Sunday, April 18, 2010

Won't Miss the Butter Pear Muffins

My father gave me a couple of Asian pears that were past their prime, so I had to find a way to eat them fast. It would be boring if I just chop them up and eat them every day. Plus, the best way of dealing with over ripe fruit is by cooking them (think banana nut bread), so I searched for a pear breakfast recipe that I can serve my husband in the morning (I've been on a mission to get him fat...well, more like less skinny).

Recipes like that were hard to come by, so when I found a Weight Watchers recipes for Glazed Pear Muffins, I went for it. I ordinary don't go out of my way to make something low fat, nor do I like icing or glaze, so I was very pleasantly surprised by how well they turned out.
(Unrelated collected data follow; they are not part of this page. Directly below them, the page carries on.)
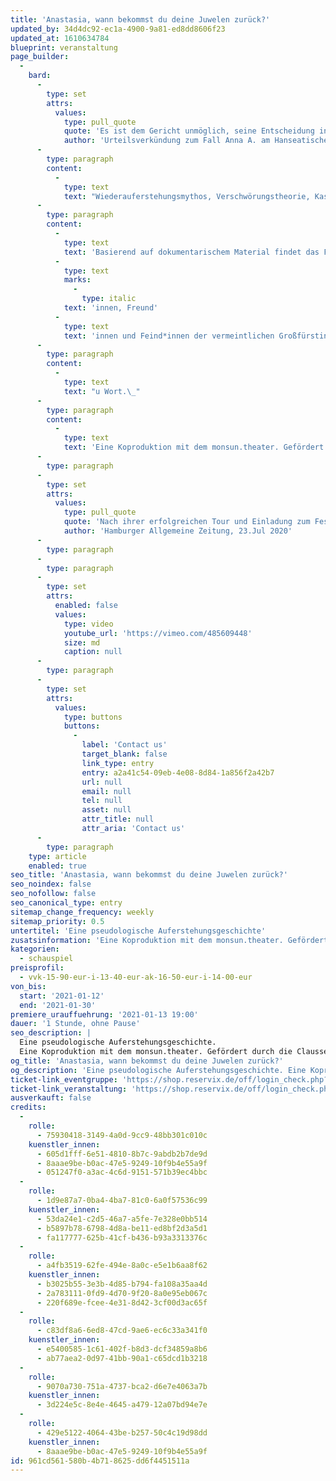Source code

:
 ```yaml
---
title: 'Anastasia, wann bekommst du deine Juwelen zurück?'
updated_by: 34d4dc92-ec1a-4900-9a81-ed8dd8606f23
updated_at: 1610634784
blueprint: veranstaltung
page_builder:
  -
    bard:
      -
        type: set
        attrs:
          values:
            type: pull_quote
            quote: 'Es ist dem Gericht unmöglich, seine Entscheidung in Kürze zu begründen. Eine auch nur annähernd vollständige Begründung füllt ein Buch.'
            author: 'Urteilsverkündung zum Fall Anna A. am Hanseatischen Oberlandesgericht Hamburg'
      -
        type: paragraph
        content:
          -
            type: text
            text: "Wiederauferstehungsmythos, Verschwörungstheorie, Kaspar-Hauser-Geschichte: Als 1920 ein „Fräulein Unbekannt“ aus dem Berliner Landwehrkanal gezogen und in die Psychiatrie eingeliefert wird, ahnt niemand, welche spektakuläre Wendung der missglückte Selbstmordversuch nehmen wird. Bald behauptet die Unbekannte, sie sei die letzte Überlebende des Massakers an der Zarenfamilie Romanow: die Großfürstin Anastasia. Anna Anderson, wie sie sich später nennt, wird die Rolle der verkannten Zarentochter bis zum Ende ihres Lebens spielen. Jahrzehntelang beschäftigt sie sich mit Psychiatrie, Justiz, Medien und Öffentlichkeit. Die Geschichte vom armen Waisenmädchen, das sein Gedächtnis verliert, quer durch Europa flieht und eigentlich eine Prinzessin ist, fand Eingang in die Populärkultur und inspirierte Musicals, Bücher und Filme.\_"
      -
        type: paragraph
        content:
          -
            type: text
            text: 'Basierend auf dokumentarischem Material findet das Faszinosum um die ikonisch gewordene Geschichte der angeblichen Anastasia ihren Weg auf die Bühne. In surrealen Collagen kommen Zeugen, Wegbegleiter'
          -
            type: text
            marks:
              -
                type: italic
            text: 'innen, Freund'
          -
            type: text
            text: 'innen und Feind*innen der vermeintlichen Großfürstin z'
      -
        type: paragraph
        content:
          -
            type: text
            text: "u Wort.\_"
      -
        type: paragraph
        content:
          -
            type: text
            text: 'Eine Koproduktion mit dem monsun.theater. Gefördert durch die Claussen-Simon-Stiftung.'
      -
        type: paragraph
      -
        type: set
        attrs:
          values:
            type: pull_quote
            quote: 'Nach ihrer erfolgreichen Tour und Einladung zum Festival Hauptsache Frei ist diese Produktion auch im Rahmen des Festivals Theater der Welt zu sehen. Zwei unterschiedliche Menschen gehen zusammen über die Grenzen.'
            author: 'Hamburger Allgemeine Zeitung, 23.Jul 2020'
      -
        type: paragraph
      -
        type: paragraph
      -
        type: set
        attrs:
          enabled: false
          values:
            type: video
            youtube_url: 'https://vimeo.com/485609448'
            size: md
            caption: null
      -
        type: paragraph
      -
        type: set
        attrs:
          values:
            type: buttons
            buttons:
              -
                label: 'Contact us'
                target_blank: false
                link_type: entry
                entry: a2a41c54-09eb-4e08-8d84-1a856f2a42b7
                url: null
                email: null
                tel: null
                asset: null
                attr_title: null
                attr_aria: 'Contact us'
      -
        type: paragraph
    type: article
    enabled: true
seo_title: 'Anastasia, wann bekommst du deine Juwelen zurück?'
seo_noindex: false
seo_nofollow: false
seo_canonical_type: entry
sitemap_change_frequency: weekly
sitemap_priority: 0.5
untertitel: 'Eine pseudologische Auferstehungsgeschichte'
zusatsinformation: 'Eine Koproduktion mit dem monsun.theater. Gefördert durch die Claussen-Simon-Stiftung.'
kategorien:
  - schauspiel
preisprofil:
  - vvk-15-90-eur-i-13-40-eur-ak-16-50-eur-i-14-00-eur
von_bis:
  start: '2021-01-12'
  end: '2021-01-30'
premiere_urauffuehrung: '2021-01-13 19:00'
dauer: '1 Stunde, ohne Pause'
seo_description: |
  Eine pseudologische Auferstehungsgeschichte.
  Eine Koproduktion mit dem monsun.theater. Gefördert durch die Claussen-Simon-Stiftung.
og_title: 'Anastasia, wann bekommst du deine Juwelen zurück?'
og_description: 'Eine pseudologische Auferstehungsgeschichte. Eine Koproduktion mit dem monsun.theater. Gefördert durch die Claussen-Simon-Stiftung.'
ticket-link_eventgruppe: 'https://shop.reservix.de/off/login_check.php?vID=7337&id=8feeeafb19071a27b13d5083379d95183e9ab490f2f135faf80b2fecfc1ba00f2aba7ad8945f4a4292549eb86feddc1b&eventGrpID=322628'
ticket-link_veranstaltung: 'https://shop.reservix.de/off/login_check.php?vID=7337&id=8feeeafb19071a27b13d5083379d95183e9ab490f2f135faf80b2fecfc1ba00f2aba7ad8945f4a4292549eb86feddc1b&eventGrpID=322628&eventID=1498208'
ausverkauft: false
credits:
  -
    rolle:
      - 75930418-3149-4a0d-9cc9-48bb301c010c
    kuenstler_innen:
      - 605d1fff-6e51-4810-8b7c-9abdb2b7de9d
      - 8aaae9be-b0ac-47e5-9249-10f9b4e55a9f
      - 051247f0-a3ac-4c6d-9151-571b39ec4bbc
  -
    rolle:
      - 1d9e87a7-0ba4-4ba7-81c0-6a0f57536c99
    kuenstler_innen:
      - 53da24e1-c2d5-46a7-a5fe-7e328e0bb514
      - b5897b78-6798-4d8a-be11-ed8bf2d3a5d1
      - fa117777-625b-41cf-b436-b93a3313376c
  -
    rolle:
      - a4fb3519-62fe-494e-8a0c-e5e1b6aa8f62
    kuenstler_innen:
      - b3025b55-3e3b-4d85-b794-fa108a35aa4d
      - 2a783111-0fd9-4d70-9f20-8a0e95eb067c
      - 220f689e-fcee-4e31-8d42-3cf00d3ac65f
  -
    rolle:
      - c83df8a6-6ed8-47cd-9ae6-ec6c33a341f0
    kuenstler_innen:
      - e5400585-1c61-402f-b8d3-dcf34859a8b6
      - ab77aea2-0d97-41bb-90a1-c65dcd1b3218
  -
    rolle:
      - 9070a730-751a-4737-bca2-d6e7e4063a7b
    kuenstler_innen:
      - 3d224e5c-8e4e-4645-a479-12a07bd94e7e
  -
    rolle:
      - 429e5122-4064-43be-b257-50c4c19d98dd
    kuenstler_innen:
      - 8aaae9be-b0ac-47e5-9249-10f9b4e55a9f
id: 961cd561-580b-4b71-8625-dd6f4451511a
---
```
I was skeptical at first. The recipe did not call for any butter or oil at all. Even Ellie Kreiger's healthy low fat muffins call for at least a couple of tablespoons worth of grease.
The Weight Watchers muffins came out looking dry, but don't let it fool you. The recipe uses sour cream, milk and natural juices from the fruit to keep it moist. Spices like cinnamon and ginger kept it flavorful and warm, and the lemon juice really brought out the fruit and added brightness.

If you know me, you would know by now that I made the recipe by own. Here's what I did:
  • instead of Bosc pears, I used my Asian pears, and removed their skin
  • I like texture in my baked goods, so I added some chopped walnuts (about 1/4C)
  • instead of using water to make the glaze, I used lemon juice to add tang and flavor
  • I wasn't aiming to make it totally low fat, so I used the 2% milk that I had, not the fat free milk called for
  • I grated some lemon zest into the batter for added flavor (about 1 Tbs)
Between the moisture in the muffins and the yummy glaze, you won't miss the grease. I sure didn't!